PROVIDED INFORMATION Start Marker

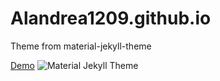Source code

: # Alandrea1209.github.io
Theme from material-jekyll-theme

[Demo](http://alexcarpenter.github.io/material-jekyll-theme)
![Material Jekyll Theme](https://d13yacurqjgara.cloudfront.net/users/37718/screenshots/2430279/slice_1.jpg)

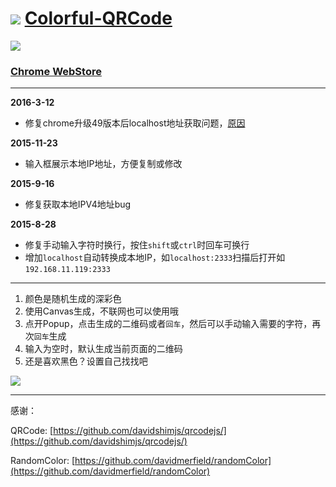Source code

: ![](http://i.imgur.com/9QCt6D6.png)  [Colorful-QRCode](https://github.com/L3au/colorful-qrcode)
====

![](http://i.imgur.com/cSOmAQq.png)

### [Chrome WebStore](https://chrome.google.com/webstore/detail/nenelpicledkmgnlaibhjkjobffpjoan/)

----

**2016-3-12**

- 修复chrome升级49版本后localhost地址获取问题，[原因](https://developers.google.com/web/updates/2016/02/chrome-49-deprecations?hl=en#error-and-success-handlers-required-in-rtcpeerconnection-methods)

**2015-11-23**

- 输入框展示本地IP地址，方便复制或修改

**2015-9-16**

- 修复获取本地IPV4地址bug

**2015-8-28**

- 修复手动输入字符时换行，按住`shift`或`ctrl`时回车可换行
- 增加`localhost`自动转换成本地IP，如`localhost:2333`扫描后打开如`192.168.11.119:2333`

----

1. 颜色是随机生成的深彩色
1. 使用Canvas生成，不联网也可以使用哦
2. 点开Popup，点击生成的二维码或者`回车`，然后可以手动输入需要的字符，再次`回车`生成
3. 输入为空时，默认生成当前页面的二维码
4. 还是喜欢黑色？设置自己找找吧

![](http://i.imgur.com/xyyZ32l.png)

----

感谢：

QRCode:  [https://github.com/davidshimjs/qrcodejs/](https://github.com/davidshimjs/qrcodejs/)

RandomColor: [https://github.com/davidmerfield/randomColor](https://github.com/davidmerfield/randomColor)
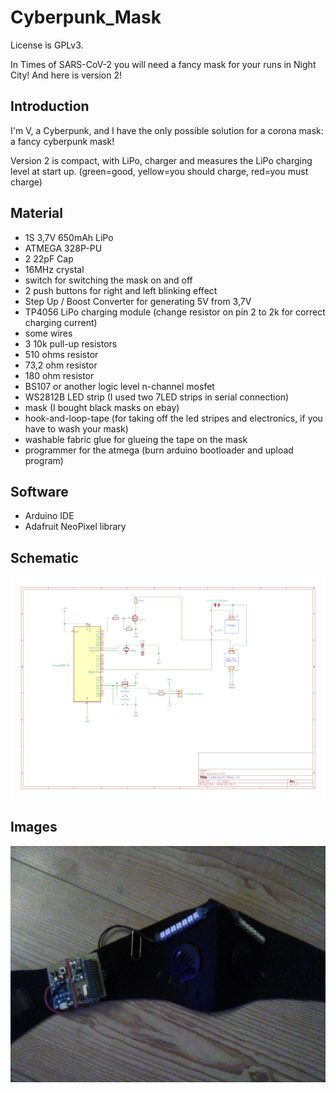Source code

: # Cyberpunk_Mask

License is GPLv3.

In Times of SARS-CoV-2 you will need a fancy mask for your runs in Night City!
And here is version 2!

## Introduction
I'm V, a Cyberpunk, and I have the only possible solution for a corona mask: a fancy cyberpunk mask!

Version 2 is compact, with LiPo, charger and measures the LiPo charging level at start up. (green=good, yellow=you should charge, red=you must charge)

## Material

- 1S 3,7V 650mAh LiPo
- ATMEGA 328P-PU
- 2 22pF Cap
- 16MHz crystal
- switch for switching the mask on and off
- 2 push buttons for right and left blinking effect
- Step Up / Boost Converter for generating 5V from 3,7V
- TP4056 LiPo charging module (change resistor on pin 2 to 2k for correct charging current)
- some wires
- 3 10k pull-up resistors
- 510 ohms resistor
- 73,2 ohm resistor
- 180 ohm resistor
- BS107 or another logic level n-channel mosfet
- WS2812B LED strip (I used two 7LED strips in serial connection)
- mask (I bought black masks on ebay)
- hook-and-loop-tape (for taking off the led stripes and electronics, if you have to wash your mask)
- washable fabric glue for glueing the tape on the mask
- programmer for the atmega (burn arduino bootloader and upload program)

## Software

- Arduino IDE
- Adafruit NeoPixel library

## Schematic

![](media/schem.png)

## Images

![](media/img.jpg)
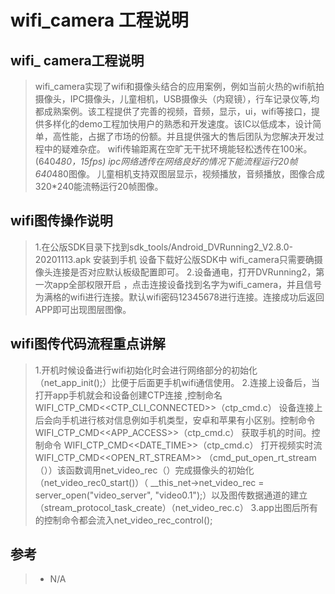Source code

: # wifi_camera 工程说明

## wifi_ camera工程说明
>wifi_camera实现了wifi和摄像头结合的应用案例，例如当前火热的wifi航拍摄像头，IPC摄像头，儿童相机，USB摄像头（内窥镜），行车记录仪等,均都成熟案例。该工程提供了完善的视频，音频，显示，ui，wifi等接口，提供多样化的demo工程加快用户的熟悉和开发速度。该IC以低成本，设计简单，高性能，占据了市场的份额。并且提供强大的售后团队为您解决开发过程中的疑难杂症。
>wifi传输距离在空旷无干扰环境能轻松透传在100米。(640*480，15fps)
>ipc网络透传在网络良好的情况下能流程运行20帧640*480图像。
>儿童相机支持双图层显示，视频播放，音频播放，图像合成320*240能流畅运行20帧图像。

## wifi图传操作说明
>1.在公版SDK目录下找到sdk_tools/Android_DVRunning2_V2.8.0-20201113.apk  安装到手机
>设备下载好公版SDK中 wifi_camera只需要确摄像头连接是否对应默认板级配置即可。
>2.设备通电，打开DVRunning2，第一次app全部权限开启 ，点击连接设备找到名字为wifi_camera，并且信号为满格的wifi进行连接。默认wifi密码12345678进行连接。连接成功后返回APP即可出现图层图像。

## wifi图传代码流程重点讲解
>1.开机时候设备进行wifi初始化时会进行网络部分的初始化（net_app_init();）比便于后面更手机wifi通信使用。
>2.连接上设备后，当打开app手机就会和设备创建CTP连接 ,控制命名WIFI_CTP_CMD<<CTP_CLI_CONNECTED>>（ctp_cmd.c）
>设备连接上后会向手机进行核对信息例如手机类型，安卓和苹果有小区别。控制命令WIFI_CTP_CMD<<APP_ACCESS>>（ctp_cmd.c）
>获取手机的时间。控制命令 WIFI_CTP_CMD<<DATE_TIME>>（ctp_cmd.c）
>打开视频实时流WIFI_CTP_CMD<<OPEN_RT_STREAM>> （cmd_put_open_rt_stream（））该函数调用net_video_rec（）完成摄像头的初始化（net_video_rec0_start()）（ __this_net->net_video_rec = server_open("video_server", "video0.1");）以及图传数据通道的建立（stream_protocol_task_create）（net_video_rec.c）
3.app出图后所有的控制命令都会流入net_video_rec_control();


## 参考

> * N/A

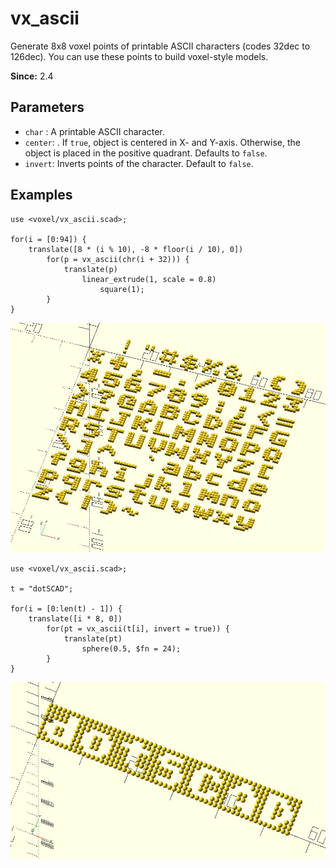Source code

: # vx_ascii

Generate 8x8 voxel points of printable ASCII characters (codes 32dec to 126dec). You can use these points to build voxel-style models. 

**Since:** 2.4

## Parameters

- `char` : A printable ASCII character.
- `center`: . If `true`, object is centered in X- and Y-axis. Otherwise, the object is placed in the positive quadrant. Defaults to `false`.
- `invert`: Inverts points of the character. Default to `false`. 

## Examples

    use <voxel/vx_ascii.scad>;

    for(i = [0:94]) {
        translate([8 * (i % 10), -8 * floor(i / 10), 0]) 
            for(p = vx_ascii(chr(i + 32))) {
                translate(p) 
                    linear_extrude(1, scale = 0.8) 
                        square(1);
            }
    }       

![vx_ascii](images/lib3x-vx_ascii-1.JPG)

    use <voxel/vx_ascii.scad>;

    t = "dotSCAD";
     
    for(i = [0:len(t) - 1]) {
        translate([i * 8, 0]) 
            for(pt = vx_ascii(t[i], invert = true)) {
                translate(pt)
                    sphere(0.5, $fn = 24);
            }
    }

![vx_ascii](images/lib3x-vx_ascii-2.JPG)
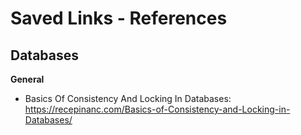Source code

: # Saved Links - References

## **Databases**

**General**
- Basics Of Consistency And Locking In Databases: https://recepinanc.com/Basics-of-Consistency-and-Locking-in-Databases/
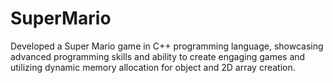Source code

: # SuperMario
Developed a Super Mario game in C++ programming language, showcasing advanced programming skills and ability to create engaging games and utilizing dynamic memory allocation for object and 2D array creation.
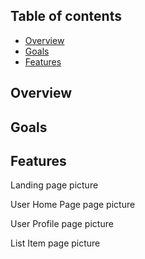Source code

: ## Table of contents
* [Overview](#overview)
* [Goals](#goals)
* [Features](#features)

## Overview

## Goals

## Features

Landing page picture

User Home Page page picture 

User Profile page picture

List Item page picture
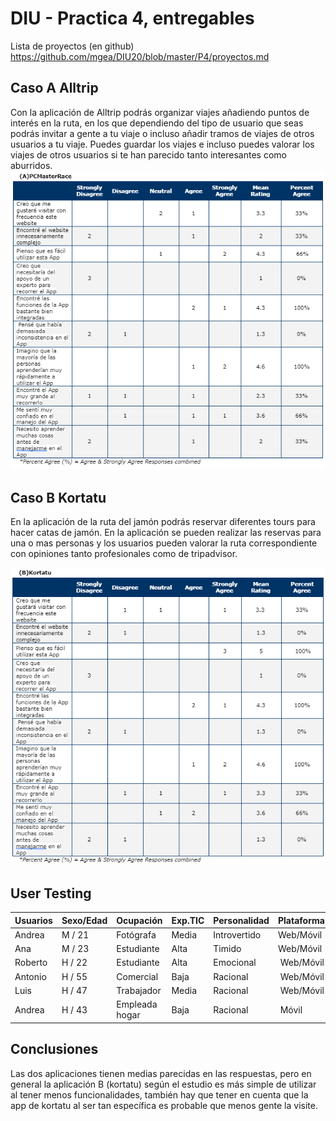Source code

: # DIU - Practica 4, entregables

Lista de proyectos (en github) https://github.com/mgea/DIU20/blob/master/P4/proyectos.md


## Caso A Alltrip

Con la aplicación de Alltrip podrás organizar viajes añadiendo puntos de interés en la ruta, en los que dependiendo del tipo de usuario que seas podrás invitar a gente a tu viaje o incluso añadir tramos de viajes de otros usuarios a tu viaje. Puedes guardar los viajes e incluso puedes valorar los viajes de otros usuarios si te han parecido tanto interesantes como aburridos.
<img src="https://github.com/sabufu/DIU21/blob/master/P4/SUS_PCMasterRace.PNG" />


## Caso B Kortatu

En la aplicación de la ruta del jamón podrás reservar diferentes tours para hacer catas de jamón. En la aplicación se pueden realizar las reservas para una o mas personas y los usuarios pueden valorar la ruta correspondiente con opiniones tanto profesionales como de tripadvisor. 


<img src="https://github.com/sabufu/DIU21/blob/master/P4/SUS_kortatu.PNG" />


 

## User Testing


| Usuarios | Sexo/Edad     | Ocupación   |  Exp.TIC    | Personalidad | Plataforma | TestA/B
| ------------- | -------- | ----------- | ----------- | -----------  | ---------- | ----
| Andrea  | M / 21   | Fotógrafa  | Media       | Introvertido | Web/Móvil       | B
| Ana  | M / 23   | Estudiante  | Alta       | Timido       | Web/Móvil        | A 
| Roberto  | H / 22   | Estudiante     | Alta        | Emocional    | Web/Móvil      | B 
| Antonio  | H / 55   | Comercial  | Baja       | Racional     | Web/Móvil        | A 
| Luis  | H / 47   | Trabajador  | Media       | Racional     | Web/Móvil        | B
| Andrea  | H / 43   | Empleada hogar  | Baja       | Racional     | Móvil        | A


## Conclusiones

Las dos aplicaciones tienen medias parecidas en las respuestas, pero en general la aplicación B (kortatu) según el estudio es más simple de utilizar al tener menos funcionalidades, también hay que tener en cuenta que la app de kortatu al ser tan específica es probable que menos gente la visite.
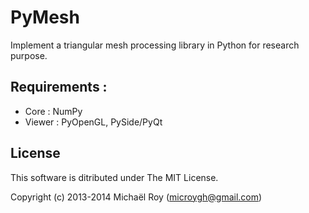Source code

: # PyMesh

Implement a triangular mesh processing library in Python for research purpose.

## Requirements :

- Core :   NumPy
- Viewer : PyOpenGL, PySide/PyQt
	
## License

This software is ditributed under The MIT License.

Copyright (c) 2013-2014 Michaël Roy (microygh@gmail.com)
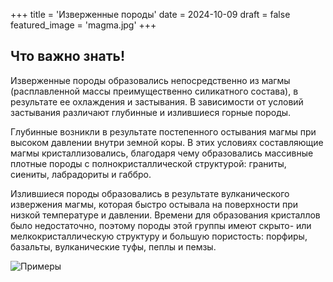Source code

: +++
title = 'Изверженные породы'
date = 2024-10-09
draft = false
featured_image = 'magma.jpg'
+++
## Что важно знать!

Изверженные породы образовались непосредственно из магмы (расплавленной массы преимущественно силикатного состава), в результате ее охлаждения и застывания. В зависимости от условий застывания различают глубинные и излившиеся горные породы.

Глубинные возникли в результате постепенного остывания магмы при высоком давлении внутри земной коры. В этих условиях составляющие магмы кристаллизовались, благодаря чему образовались массивные плотные породы с полнокристаллической структурой: граниты, сиениты, лабрадориты и габбро.

Излившиеся породы образовались в результате вулканического извержения магмы, которая быстро остывала на поверхности при низкой температуре и давлении. Времени для образования кристаллов было недостаточно, поэтому породы этой группы имеют скрыто- или мелкокристаллическую структуру и большую пористость: порфиры, базальты, вулканические туфы, пеплы и пемзы.

![Примеры](https://skkvartz.ru/sites/default/files/404_original.jpg)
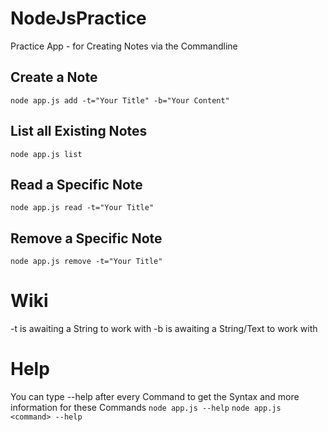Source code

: # NodeJsPractice

Practice App - for Creating Notes via the Commandline

Create a Note
-------------
`node app.js add -t="Your Title" -b="Your Content"`

List all Existing Notes
-----------------------
`node app.js list`

Read a Specific Note
--------------------
`node app.js read -t="Your Title"`

Remove a Specific Note
----------------------
`node app.js remove -t="Your Title"`

# Wiki
-t is awaiting a String to work with
-b is awaiting a String/Text to work with

# Help
You can type --help after every Command to get the Syntax and more information for these Commands
`node app.js --help`
`node app.js <command> --help`
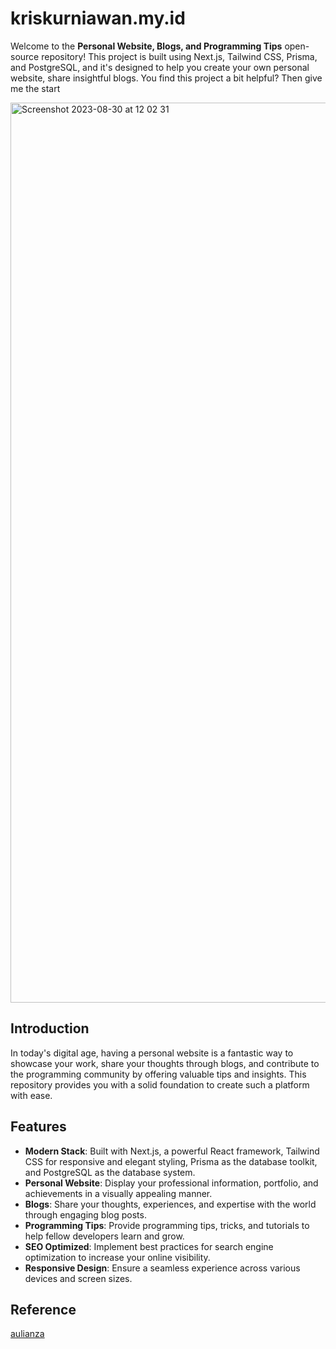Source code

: # kriskurniawan.my.id

Welcome to the **Personal Website, Blogs, and Programming Tips** open-source repository! This project is built using Next.js, Tailwind CSS, Prisma, and PostgreSQL, and it's designed to help you create your own personal website, share insightful blogs. You find this project a bit helpful? Then give me the start

<img width="1440" alt="Screenshot 2023-08-30 at 12 02 31" src="https://res.cloudinary.com/dgaf5rmnv/image/upload/v1702940643/projects/pux2za5mfm18sbs3snw0.png">

## Introduction

In today's digital age, having a personal website is a fantastic way to showcase your work, share your thoughts through blogs, and contribute to the programming community by offering valuable tips and insights. This repository provides you with a solid foundation to create such a platform with ease.

## Features

- **Modern Stack**: Built with Next.js, a powerful React framework, Tailwind CSS for responsive and elegant styling, Prisma as the database toolkit, and PostgreSQL as the database system.
- **Personal Website**: Display your professional information, portfolio, and achievements in a visually appealing manner.
- **Blogs**: Share your thoughts, experiences, and expertise with the world through engaging blog posts.
- **Programming Tips**: Provide programming tips, tricks, and tutorials to help fellow developers learn and grow.
- **SEO Optimized**: Implement best practices for search engine optimization to increase your online visibility.
- **Responsive Design**: Ensure a seamless experience across various devices and screen sizes.

## Reference

[aulianza](https://github.com/aulianza/aulianza.id)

PROVIDED INFORMATION End Marker

## [WHAT THIS TASK INVOLVES]
In the records above, how many lines include "Specific"? Reply only with the number.

## [WRITTEN SOLUTION]
2